* **Try it**
Which lines of the entries contain the string "wonder"? Copy each of them.

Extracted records
━━━━━━━━
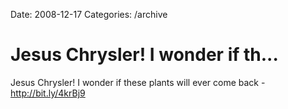 Date: 2008-12-17
Categories: /archive

# Jesus Chrysler! I wonder if th...

Jesus Chrysler! I wonder if these plants will ever come back - <a href="http://bit.ly/4krBj9" rel="nofollow">http://bit.ly/4krBj9</a>

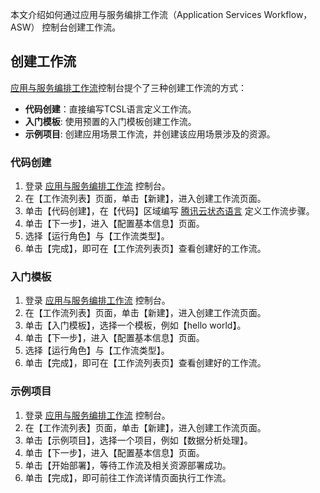 本文介绍如何通过应用与服务编排工作流（Application Services Workflow，ASW） 控制台创建工作流。 

## 创建工作流

[应用与服务编排工作流](https://console.cloud.tencent.com/asw/index)控制台提个了三种创建工作流的方式：

- **代码创建**：直接编写TCSL语言定义工作流。
- **入门模板**:  使用预置的入门模板创建工作流。
- **示例项目**:  创建应用场景工作流，并创建该应用场景涉及的资源。

### 代码创建

1. 登录 [应用与服务编排工作流](https://console.cloud.tencent.com/asw/index) 控制台。
2. 在【工作流列表】页面，单击【新建】，进入创建工作流页面。
3. 单击【代码创建】，在【代码】区域编写 [ 腾讯云状态语言](https://cloud.tencent.com/document/product/1272/51544) 定义工作流步骤。
4. 单击【下一步】，进入【配置基本信息】页面。
5. 选择【运行角色】与【工作流类型】。
6. 单击【完成】，即可在【工作流列表页】查看创建好的工作流。

### 入门模板

1. 登录 [应用与服务编排工作流](https://console.cloud.tencent.com/asw/index) 控制台。
2. 在【工作流列表】页面，单击【新建】，进入创建工作流页面。
3. 单击【入门模板】，选择一个模板，例如【hello world】。
4. 单击【下一步】，进入【配置基本信息】页面。
5. 选择【运行角色】与【工作流类型】。
6. 单击【完成】，即可在【工作流列表页】查看创建好的工作流。

###  示例项目

1. 登录 [应用与服务编排工作流](https://console.cloud.tencent.com/asw/index) 控制台。
2. 在【工作流列表】页面，单击【新建】，进入创建工作流页面。
3. 单击【示例项目】，选择一个项目，例如【数据分析处理】。
4. 单击【下一步】，进入【配置基本信息】页面。
5. 单击【开始部署】，等待工作流及相关资源部署成功。
6. 单击【完成】，即可前往工作流详情页面执行工作流。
━━━━━━━━
* **Written solution**
# Jesus Chrysler! I wonder if th...
Jesus Chrysler! I wonder if these plants will ever come back - <a href="http://bit.ly/4krBj9" rel="nofollow">http://bit.ly/4krBj9</a>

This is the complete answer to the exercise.